ROAS stands for Return on Ad Spend. It is the most-watched metric in paid advertising because it answers one question: for every euro you spend on ads, how much revenue comes back? A 3× ROAS means you generated €3 for every €1 spent. A 0.5× ROAS means you spent €1 and got €0.50 back. Simple math, massive implications.
How is ROAS calculated?
The formula is straightforward:
ROAS = Revenue from Ads ÷ Ad Spend
If you spent €1,000 on Meta Ads and generated €4,500 in revenue, your ROAS is 4.5×. The higher the better, but the ceiling depends on your industry, margins, and growth stage.
ROAS vs ROI vs CAC
These three are often confused. Here is the difference in one line each:
- ROAS measures revenue per ad euro. Useful for campaign-level decisions.
- ROI measures profit per ad euro, after subtracting cost of goods, fulfilment, and operations. Useful for business-level decisions.
- CAC (Customer Acquisition Cost) measures spend per new customer. Useful for LTV-based budgeting.

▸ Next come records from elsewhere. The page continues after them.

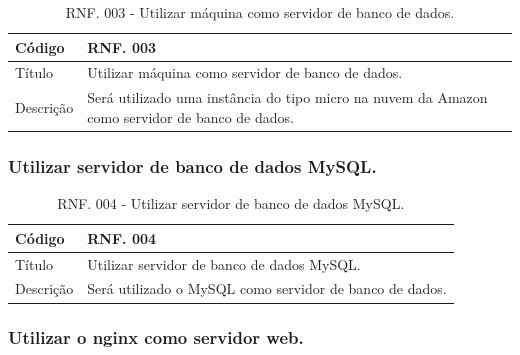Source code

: \documentclass[11pt]{article}
\begin{document}
        \begin{table}[h]
          \begin{center}
            \begin{tabular}{ | p{5cm} | p{10cm} | }
              \hline
              Código\cellcolor{gray} & RNF. 003\cellcolor{gray} \\
              \hline
              Título & Utilizar máquina como servidor de banco de dados. \\
              \hline
              Descrição & Será utilizado uma instância do tipo micro na nuvem da Amazon como servidor de banco de dados. \\
              \hline
            \end{tabular}
            \caption{RNF. 003 - Utilizar máquina como servidor de banco de dados.}
          \end{center}
        \end{table}

    \clearpage

      \subsubsection{Utilizar servidor de banco de dados MySQL.}

        \begin{table}[h]
          \begin{center}
            \begin{tabular}{ | p{5cm} | p{10cm} | }
              \hline
              Código\cellcolor{gray} & RNF. 004\cellcolor{gray} \\
              \hline
              Título & Utilizar servidor de banco de dados MySQL. \\
              \hline
              Descrição & Será utilizado o MySQL como servidor de banco de dados. \\
              \hline
            \end{tabular}
            \caption{RNF. 004 - Utilizar servidor de banco de dados MySQL.}
          \end{center}
        \end{table}

      \subsubsection{Utilizar o nginx como servidor web.}
\end{document}
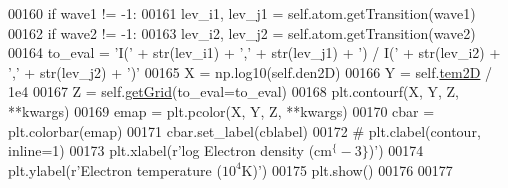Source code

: \begin{DoxyCode}
00160             \textcolor{keywordflow}{if} wave1 != -1:
00161                 lev\_i1, lev\_j1 = self.atom.getTransition(wave1)
00162             \textcolor{keywordflow}{if} wave2 != -1:
00163                 lev\_i2, lev\_j2 = self.atom.getTransition(wave2)
00164             to\_eval = \textcolor{stringliteral}{'I('} + str(lev\_i1) + \textcolor{stringliteral}{','} + str(lev\_j1) + \textcolor{stringliteral}{') / I('} + str(lev\_i2) + \textcolor{stringliteral}{','} + str(lev\_j2) +
       \textcolor{stringliteral}{')'}
00165         X = np.log10(self.den2D)
00166         Y = self.\hyperlink{classpyneb_1_1core_1_1emis_grid_1_1_emis_grid_ae1904aecb62ca67772b3998cca09fabd}{tem2D} / 1e4
00167         Z = self.\hyperlink{classpyneb_1_1core_1_1emis_grid_1_1_emis_grid_af9a9219e5ddfcfd53c52466e2c2deb44}{getGrid}(to\_eval=to\_eval)
00168         plt.contourf(X, Y, Z, **kwargs)
00169         emap = plt.pcolor(X, Y, Z, **kwargs)
00170         cbar = plt.colorbar(emap)
00171         cbar.set\_label(cblabel)
00172         \textcolor{comment}{# plt.clabel(contour, inline=1)}
00173         plt.xlabel(\textcolor{stringliteral}{r'log Electron density (cm$^\{-3\}$)'})
00174         plt.ylabel(\textcolor{stringliteral}{r'Electron temperature ($10^4$K)'})
00175         plt.show()
00176 
00177 
\end{DoxyCode}
\hypertarget{classpyneb_1_1core_1_1emis_grid_1_1_emis_grid_a26aabc41fbb077d204e64f379e5ec5f7}{}
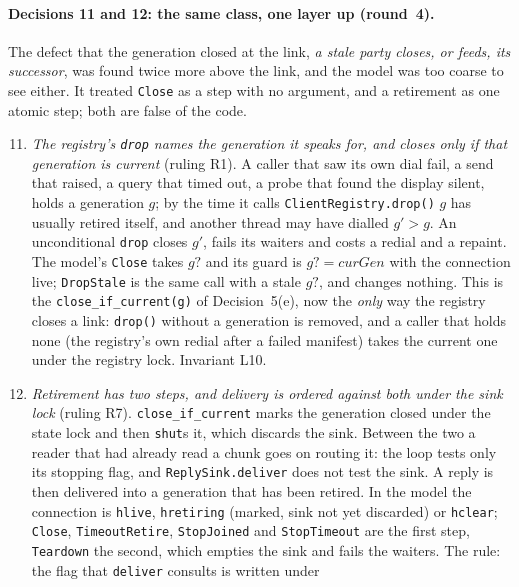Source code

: \documentclass[a4paper,10pt,fleqn]{article}
\begin{document}
\paragraph{Decisions 11 and 12: the same class, one layer up (round~4).}
The defect that the generation closed at the link, \emph{a stale party closes,
or feeds, its successor}, was found twice more above the link, and the model
was too coarse to see either.  It treated \texttt{Close} as a step with no
argument, and a retirement as one atomic step; both are false of the code.
\begin{enumerate}
  \setcounter{enumi}{10}
  \item \emph{The registry's \texttt{drop} names the generation it speaks for,
    and closes only if that generation is current} (ruling R1).  A caller that
    saw its own dial fail, a send that raised, a query that timed out, a probe
    that found the display silent, holds a generation $g$; by the time it calls
    \texttt{ClientRegistry.drop()} $g$ has usually retired itself, and another
    thread may have dialled $g' > g$.  An unconditional \texttt{drop} closes
    $g'$, fails its waiters and costs a redial and a repaint.  The model's
    \texttt{Close} takes $g?$ and its guard is $g? = curGen$ with the
    connection live; \texttt{DropStale} is the same call with a stale $g?$, and
    changes nothing.  This is the \texttt{close\_if\_current(g)} of
    Decision~5(e), now the \emph{only} way the registry closes a link:
    \texttt{drop()} without a generation is removed, and a caller that holds
    none (the registry's own redial after a failed manifest) takes the current
    one under the registry lock.  Invariant L10.
  \item \emph{Retirement has two steps, and delivery is ordered against both
    under the sink lock} (ruling R7).  \texttt{close\_if\_current} marks the
    generation closed under the state lock and then \texttt{shut}s it, which
    discards the sink.  Between the two a reader that had already read a chunk
    goes on routing it: the loop tests only its stopping flag, and
    \texttt{ReplySink.deliver} does not test the sink.  A reply is then
    delivered into a generation that has been retired.  In the model the
    connection is \texttt{hlive}, \texttt{hretiring} (marked, sink not yet
    discarded) or \texttt{hclear}; \texttt{Close}, \texttt{TimeoutRetire},
    \texttt{StopJoined} and \texttt{StopTimeout} are the first step,
    \texttt{Teardown} the second, which empties the sink and fails the
    waiters.  The rule: the flag that \texttt{deliver} consults is written under

\end{enumerate}
\end{document}

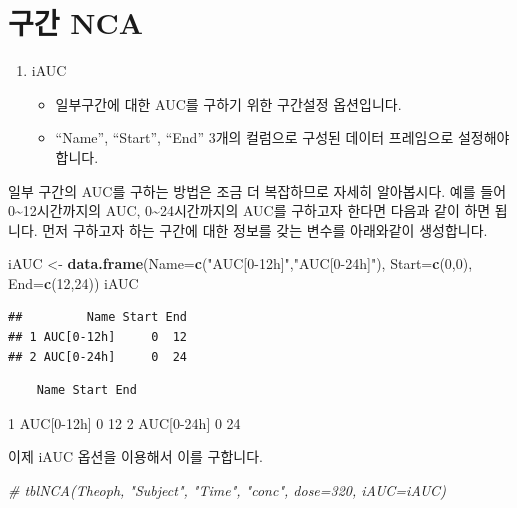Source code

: \documentclass[
  10pt,
]{krantz}
\makeatletter
\newenvironment{Shaded}{\begin{snugshade}}{\end{snugshade}}
\newcommand{\CommentTok}[1]{\textcolor[rgb]{0.56,0.35,0.01}{\textit{#1}}}
\newcommand{\DataTypeTok}[1]{\textcolor[rgb]{0.13,0.29,0.53}{#1}}
\newcommand{\DecValTok}[1]{\textcolor[rgb]{0.00,0.00,0.81}{#1}}
\newcommand{\KeywordTok}[1]{\textcolor[rgb]{0.13,0.29,0.53}{\textbf{#1}}}
\newcommand{\NormalTok}[1]{#1}
\newcommand{\StringTok}[1]{\textcolor[rgb]{0.31,0.60,0.02}{#1}}
\providecommand{\tightlist}{%
  \setlength{\itemsep}{0pt}\setlength{\parskip}{0pt}}
\newenvironment{kframe}{%
\medskip{}
\setlength{\fboxsep}{.8em}
 \def\at@end@of@kframe{}%
 \ifinner\ifhmode%
  \def\at@end@of@kframe{\end{minipage}}%
  \begin{minipage}{\columnwidth}%
 \fi\fi%
 \def\FrameCommand##1{\hskip\@totalleftmargin \hskip-\fboxsep
 \colorbox{shadecolor}{##1}\hskip-\fboxsep
     \hskip-\linewidth \hskip-\@totalleftmargin \hskip\columnwidth}%
 \MakeFramed {\advance\hsize-\width
   \@totalleftmargin\z@ \linewidth\hsize
   \@setminipage}}%
 {\par\unskip\endMakeFramed%
 \at@end@of@kframe}
\renewenvironment{Shaded}{\begin{kframe}}{\end{kframe}}
\makeatother
\begin{document}
\hypertarget{interval-NCA}{%
\section{구간 NCA}\label{interval-NCA}}

\begin{enumerate}
\def\labelenumi{\arabic{enumi}.}
\tightlist
\item
  iAUC

  \begin{itemize}
  \tightlist
  \item
    일부구간에 대한 AUC를 구하기 위한 구간설정 옵션입니다.
  \item
    ``Name'', ``Start'', ``End'' 3개의 컬럼으로 구성된 데이터 프레임으로 설정해야 합니다.
  \end{itemize}
\end{enumerate}

일부 구간의 AUC를 구하는 방법은 조금 더 복잡하므로 자세히 알아봅시다.
예를 들어 0\textasciitilde12시간까지의 AUC, 0\textasciitilde24시간까지의 AUC를 구하고자 한다면 다음과 같이 하면 됩니다.
먼저 구하고자 하는 구간에 대한 정보를 갖는 변수를 아래와같이 생성합니다.

\begin{Shaded}
\begin{Highlighting}[]
\NormalTok{iAUC \textless{}{-}}\StringTok{ }\KeywordTok{data.frame}\NormalTok{(}\DataTypeTok{Name=}\KeywordTok{c}\NormalTok{(}\StringTok{"AUC[0{-}12h]"}\NormalTok{,}\StringTok{"AUC[0{-}24h]"}\NormalTok{), }\DataTypeTok{Start=}\KeywordTok{c}\NormalTok{(}\DecValTok{0}\NormalTok{,}\DecValTok{0}\NormalTok{), }\DataTypeTok{End=}\KeywordTok{c}\NormalTok{(}\DecValTok{12}\NormalTok{,}\DecValTok{24}\NormalTok{))}
\NormalTok{iAUC}
\end{Highlighting}
\end{Shaded}

\begin{verbatim}
##         Name Start End
## 1 AUC[0-12h]     0  12
## 2 AUC[0-24h]     0  24
\end{verbatim}

\begin{verbatim}
    Name Start End
\end{verbatim}

1 AUC{[}0-12h{]} 0 12
2 AUC{[}0-24h{]} 0 24

이제 iAUC 옵션을 이용해서 이를 구합니다.

\begin{Shaded}
\begin{Highlighting}[]
\CommentTok{\# tblNCA(Theoph, "Subject", "Time", "conc", dose=320, iAUC=iAUC)}
\end{Highlighting}
\end{Shaded}
\end{document}
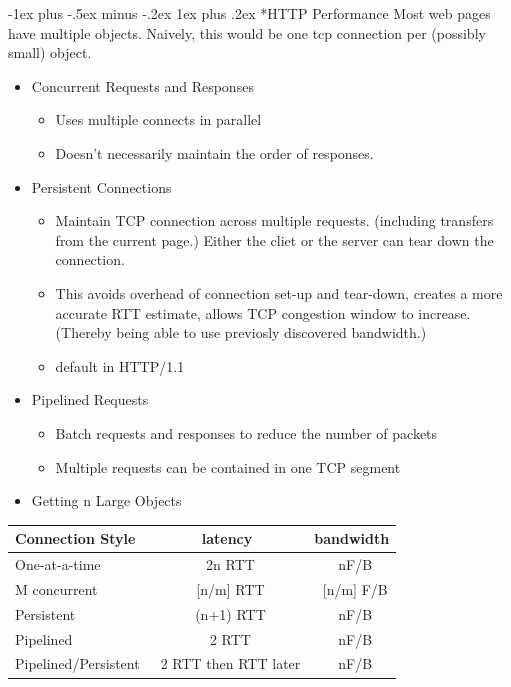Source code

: \documentclass[3pt,landscape]{article}
\makeatletter
\renewcommand{\subsubsection}{\@startsection{subsubsection}{3}{0mm}%
                            {-1ex plus -.5ex minus -.2ex}%
                            {1ex plus .2ex}%
                            {\normalfont\small\bfseries}}
\makeatother
\begin{document}
\begin{multicols}{3}
\subsubsection*{HTTP Performance}
Most web pages have multiple objects. Naively, this would be one tcp connection per (possibly small) object.
\begin{itemize}
    \item Concurrent Requests and Responses
        \begin{itemize}
            \item Uses multiple connects in parallel
            \item Doesn't necessarily maintain the order of responses.
        \end{itemize}
    \item Persistent Connections
        \begin{itemize}
            \item Maintain TCP connection across multiple requests. (including transfers from the current page.) Either the cliet or the server can tear down the connection.
            \item This avoids overhead of connection set-up and tear-down, creates a more accurate RTT estimate, allows TCP congestion window to increase. (Thereby being able to use previosly discovered bandwidth.)
            \item default in HTTP/1.1
        \end{itemize}
    \item Pipelined Requests
        \begin{itemize}
            \item Batch requests and responses to reduce the number of packets
            \item Multiple requests can be contained in one TCP segment
        \end{itemize}
    \item Getting n Large Objects
\end{itemize}
\begin{tabular}{|l|c|c|}
    \hline
    Connection Style & latency & bandwidth\\
    \hline
    \hline
    One-at-a-time & ~2n RTT & ~nF/B\\
    M concurrent & ~[n/m] RTT & ~[n/m] F/B\\
    Persistent & ~(n+1) RTT & ~nF/B\\
    Pipelined & ~2 RTT & ~nF/B\\
    Pipelined/Persistent & ~2 RTT then RTT later & ~nF/B\\

\end{tabular}
\end{multicols}
\end{document}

A campaign can have a strong ROAS but a poor ROI if your margins are thin. Always check both.
How to improve your ROAS
- Fix the creative first. 80% of paid ads performance comes from the creative. If your CTR is below 1%, the ad is the problem, not the audience.
- Tighten audience targeting. Broad audiences are cheaper to reach but convert worse. Narrow until CPM rises sharply, then back off slightly.
- Optimise the landing page. 50% of paid ads lose money because the page after the click does not convert. Speed, headline, and trust signals matter most.
- Raise your AOV. Upsells, bundles, and tiered pricing lift AOV without raising CAC. This is the fastest ROAS lever.
- Kill losers fast. 80% of your ad sets will lose money. The discipline is killing them in week 1, not week 4.